Vera le frotta au-dessus du pantalon, la respiration de plus en plus hachée. La bite de son beau-fils se dessinait entièrement sous sa main : le gland gonflé à la base de la hanche, la hampe épaisse descendant le long de la cuisse. Elle remarqua une petite tache humide sur le tissu, là où la pointe appuyait, et son con se contracta de pur désir. Les doigts de Damián, pendant ce temps, s’étaient glissés sous le bord de sa culotte et lui touchaient enfin la chair nue, glissant entre ses lèvres détrempées. Un doigt la parcourut de haut en bas, lentement, obscènement, puis s’arrêta pour jouer avec le clitoris gonflé.

—T’es bonne à baiser ici même —grogna-t-il—. Sur le sable, avec le soleil qui se lève. Tu te laisserais faire ? Hein ? Tu me laisserais te la mettre ?

Ces mots, dits comme ça, avec une telle crudité, furent à la fois un seau d’eau glacée et un coup de fouet enflammé. Vera se vit soudain, la jupe remontée jusqu’à la taille, la culotte écartée, le fils de son mari sur le point de la prendre en pleine plage. Elle se vit chevaucher son beau-fils. Elle se vit haleter le mauvais prénom. Et tout le plaisir qui la débordait se mua, en une seconde, en panique.

Après cette série de baisers et de caresses, elle se dégagea soudain.

—Pardon, Damián, moi je ne… ! —balbutia-t-elle, retirant sa main d’entre ses jambes, tirant la robe vers le bas de doigts maladroits, stoppant net, sentant le vertige qui grandissait en elle la pousser vers un gouffre qui l’effrayait.

—Calme-toi, ce n’est rien… —dit-il, coupable d’avoir commencé quelque chose qu’ils ne pouvaient pas finir, même si la bite dans son pantalon continuait de pulser affreusement et qu’il avait du mal à respirer.

Le remords les envahit pour s’être laissés emporter par cette nuit folle, et ils ne surent pas quoi se dire ensuite. Vera remit en place la bretelle de sa robe, passa la main dans ses cheveux ébouriffés, sentit avec honte l’humidité poisseuse entre ses cuisses et évita de le regarder. Damián réajusta comme il put la bosse dans son jean et inspira profondément deux ou trois fois, le regard perdu sur la mer.

Damián se leva et lui tendit la main en silence pour reprendre le chemin de la maison. Quand ils s’approchèrent de la moto, Vera refusa.

—Avec toi sur la moto ? Même pas en rêve ! Tu as dit zéro alcool, tu te souviens ?

—T’inquiète, ma belle.

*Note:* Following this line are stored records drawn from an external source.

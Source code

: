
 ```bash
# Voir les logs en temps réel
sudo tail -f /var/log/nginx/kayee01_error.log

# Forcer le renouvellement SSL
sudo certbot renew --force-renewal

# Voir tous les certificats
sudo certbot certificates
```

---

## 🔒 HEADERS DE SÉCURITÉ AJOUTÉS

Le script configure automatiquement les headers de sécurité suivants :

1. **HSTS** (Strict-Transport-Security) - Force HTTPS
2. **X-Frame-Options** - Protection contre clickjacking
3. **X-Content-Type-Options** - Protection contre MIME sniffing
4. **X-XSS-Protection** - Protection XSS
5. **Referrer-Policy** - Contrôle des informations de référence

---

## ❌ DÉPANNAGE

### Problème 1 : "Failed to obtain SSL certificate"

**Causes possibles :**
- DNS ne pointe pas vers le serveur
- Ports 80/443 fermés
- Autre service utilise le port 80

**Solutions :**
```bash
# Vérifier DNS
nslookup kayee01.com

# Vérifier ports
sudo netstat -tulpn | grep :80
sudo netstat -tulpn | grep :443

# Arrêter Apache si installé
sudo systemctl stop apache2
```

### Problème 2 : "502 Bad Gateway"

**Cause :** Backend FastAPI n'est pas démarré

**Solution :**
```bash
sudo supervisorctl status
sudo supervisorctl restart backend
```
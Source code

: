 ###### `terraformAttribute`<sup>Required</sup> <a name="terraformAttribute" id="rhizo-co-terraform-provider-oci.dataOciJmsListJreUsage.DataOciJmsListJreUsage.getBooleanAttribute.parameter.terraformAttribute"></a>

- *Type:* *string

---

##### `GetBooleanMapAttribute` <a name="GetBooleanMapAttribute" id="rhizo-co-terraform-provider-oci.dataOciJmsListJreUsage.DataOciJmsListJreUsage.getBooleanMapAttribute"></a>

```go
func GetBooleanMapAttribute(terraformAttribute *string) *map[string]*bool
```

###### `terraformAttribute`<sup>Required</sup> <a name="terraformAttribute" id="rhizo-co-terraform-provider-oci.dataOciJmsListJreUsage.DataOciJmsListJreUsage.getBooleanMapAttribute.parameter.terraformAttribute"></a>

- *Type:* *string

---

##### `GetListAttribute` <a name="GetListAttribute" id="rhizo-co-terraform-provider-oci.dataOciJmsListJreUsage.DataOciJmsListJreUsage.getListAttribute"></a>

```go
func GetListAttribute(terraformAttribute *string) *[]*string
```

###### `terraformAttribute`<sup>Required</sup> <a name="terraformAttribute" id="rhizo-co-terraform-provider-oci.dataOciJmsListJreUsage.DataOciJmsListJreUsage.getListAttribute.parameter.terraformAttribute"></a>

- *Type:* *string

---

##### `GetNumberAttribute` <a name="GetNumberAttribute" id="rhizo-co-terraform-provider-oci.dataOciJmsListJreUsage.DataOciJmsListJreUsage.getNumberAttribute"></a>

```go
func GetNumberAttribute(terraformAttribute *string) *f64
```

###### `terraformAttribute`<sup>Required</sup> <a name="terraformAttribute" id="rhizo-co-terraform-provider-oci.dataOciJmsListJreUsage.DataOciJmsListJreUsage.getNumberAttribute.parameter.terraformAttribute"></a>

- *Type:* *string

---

J’ai arrêté de boire depuis un moment et j’irai doucement, je te le promets ! —insista-t-il.

Elle l’examina avec suspicion, laissant à peine se courber la commissure de ses lèvres.

—T’es sûr ?

Damián se contenta d’imiter sa moue et tourna un peu la tête, l’invitant à monter d’un geste silencieux.

—Allez, monte !

Vera regarda la plage une dernière fois, où le soleil mettait déjà le feu à la ligne de mer, et sut qu’aucun des deux ne rentrerait tout à fait le même qu’en partant. Elle s’installa derrière lui, passa les bras autour de sa taille et posa sa joue contre son dos tandis que le moteur rugissait et que la promenade déserte commençait à défiler sous les roues. À chaque cahot, son con encore palpitant frottait la selle, et elle sentit que cette chaleur ne s’éteindrait pas, même en allant se doucher.